_BRIEF_
Select and reproduce each line of the listing below that bears the string "updated".

_DATASET RECORDS_
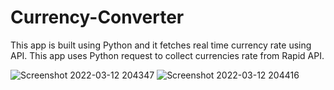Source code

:# Currency-Converter
This app is built using Python and it fetches real time currency rate using API.
This app uses Python request to collect currencies rate from Rapid API.


![Screenshot 2022-03-12 204347](https://user-images.githubusercontent.com/85836049/158025302-fc43459d-cc1c-403d-b604-b14f7d6f627c.jpg)
![Screenshot 2022-03-12 204416](https://user-images.githubusercontent.com/85836049/158025306-9e93c471-56db-4fc0-9298-33cd93a1c94a.jpg)
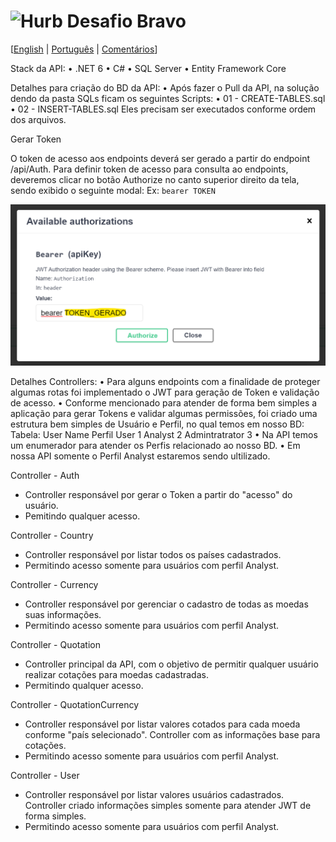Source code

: # <img src="https://avatars1.githubusercontent.com/u/7063040?v=4&s=200.jpg" alt="Hurb" width="24" /> Desafio Bravo

[[English](README.md) | [Português](README.pt.md) | [Comentários](README.comments.md)]

Stack da API:
•	.NET 6
•	C#
•	SQL Server
•	Entity Framework Core

Detalhes para criação do BD da API:
•	Após fazer o Pull da API, na solução dendo da pasta SQLs ficam os seguintes Scripts:
•	01 - CREATE-TABLES.sql
•	02 - INSERT-TABLES.sql
  Eles precisam ser executados conforme ordem dos arquivos.

Gerar Token

O token de acesso aos endpoints deverá ser gerado a partir do endpoint /api/Auth.
Para definir token de acesso para consulta ao endpoints, deveremos clicar no botão Authorize no canto superior direito da tela, sendo exibido o seguinte modal:
Ex: `bearer TOKEN`
<p align="center">
  <img src="token.png" alt="Challange accepted" />
</p>

Detalhes Controllers:
•	Para alguns endpoints com a finalidade de proteger algumas rotas foi implementado o JWT para geração de Token e validação de acesso.
•	Conforme mencionado para atender de forma bem simples a aplicação para gerar Tokens e validar algumas permissões, foi criado uma estrutura bem simples de Usuário e Perfil, no qual temos em nosso BD:
Tabela: User
	Name			Perfil
	User			  1	
	Analyst		  	  2
	Admintratrator	  3
•	Na API temos um enumerador para atender os Perfis relacionado ao nosso BD.
•	Em nossa API somente o Perfil Analyst estaremos sendo ultilizado.

Controller - Auth
- Controller responsável por gerar o Token a partir do "acesso" do usuário.
- Pemitindo qualquer acesso.

Controller - Country
- Controller responsável por listar todos os países cadastrados.
- Permitindo acesso somente para usuários com perfil Analyst.

Controller - Currency
- Controller responsável por gerenciar o cadastro de todas as moedas suas informações.
- Permitindo acesso somente para usuários com perfil Analyst.

Controller - Quotation
- Controller principal da API, com o objetivo de permitir qualquer usuário realizar cotações para moedas cadastradas.
- Permitindo qualquer acesso.

Controller - QuotationCurrency
- Controller responsável por listar valores cotados para cada moeda conforme "país selecionado". Controller com as informações base para cotações.
- Permitindo acesso somente para usuários com perfil Analyst.

Controller - User
- Controller responsável por listar valores usuários cadastrados. Controller criado informações simples somente para atender JWT de forma simples.
- Permitindo acesso somente para usuários com perfil Analyst.
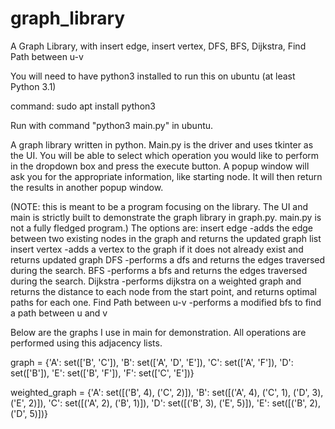 # graph_library
A Graph Library, with insert edge, insert vertex, DFS, BFS, Dijkstra, Find Path between u-v

You will need to have python3 installed to run this on ubuntu
(at least Python 3.1)

command:
sudo apt install python3

Run with command "python3 main.py" in ubuntu.

A graph library written in python. Main.py is the driver and uses tkinter as the UI. You will be able to select which operation you would like to perform in the dropdown box and
press the execute button. A popup window will ask you for the appropriate information, like starting node. It will then return the results in another popup window.

(NOTE: this is meant to be a program focusing on the library. The UI and main is strictly built to demonstrate the graph library in graph.py. main.py is not a fully fledged program.)
The options are:
insert edge
 -adds the edge between two existing nodes in the graph and returns the updated graph list 
insert vertex
 -adds a vertex to the graph if it does not already exist and returns updated graph
DFS
 -performs a dfs and returns the edges traversed during the search.
BFS
 -performs a bfs and returns the edges traversed during the search.
Dijkstra
 -performs dijkstra on a weighted graph and returns the distance to each node from the start point, and returns optimal paths for each one.
Find Path between u-v
 -performs a modified bfs to find a path between u and v

Below are the graphs I use in main for demonstration. All operations are performed using this adjacency lists.

graph = {'A': set(['B', 'C']),
         'B': set(['A', 'D', 'E']),
         'C': set(['A', 'F']),
         'D': set(['B']),
         'E': set(['B', 'F']),
         'F': set(['C', 'E'])}

weighted_graph = {'A': set([('B', 4), ('C', 2)]),
                  'B': set([('A', 4), ('C', 1), ('D', 3), ('E', 2)]),
                  'C': set([('A', 2), ('B', 1)]),
                  'D': set([('B', 3), ('E', 5)]),
                  'E': set([('B', 2), ('D', 5)])}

_FINISHED EXERCISE_
 -adds the edge between two existing nodes in the graph and returns the updated graph list 
 -adds a vertex to the graph if it does not already exist and returns updated graph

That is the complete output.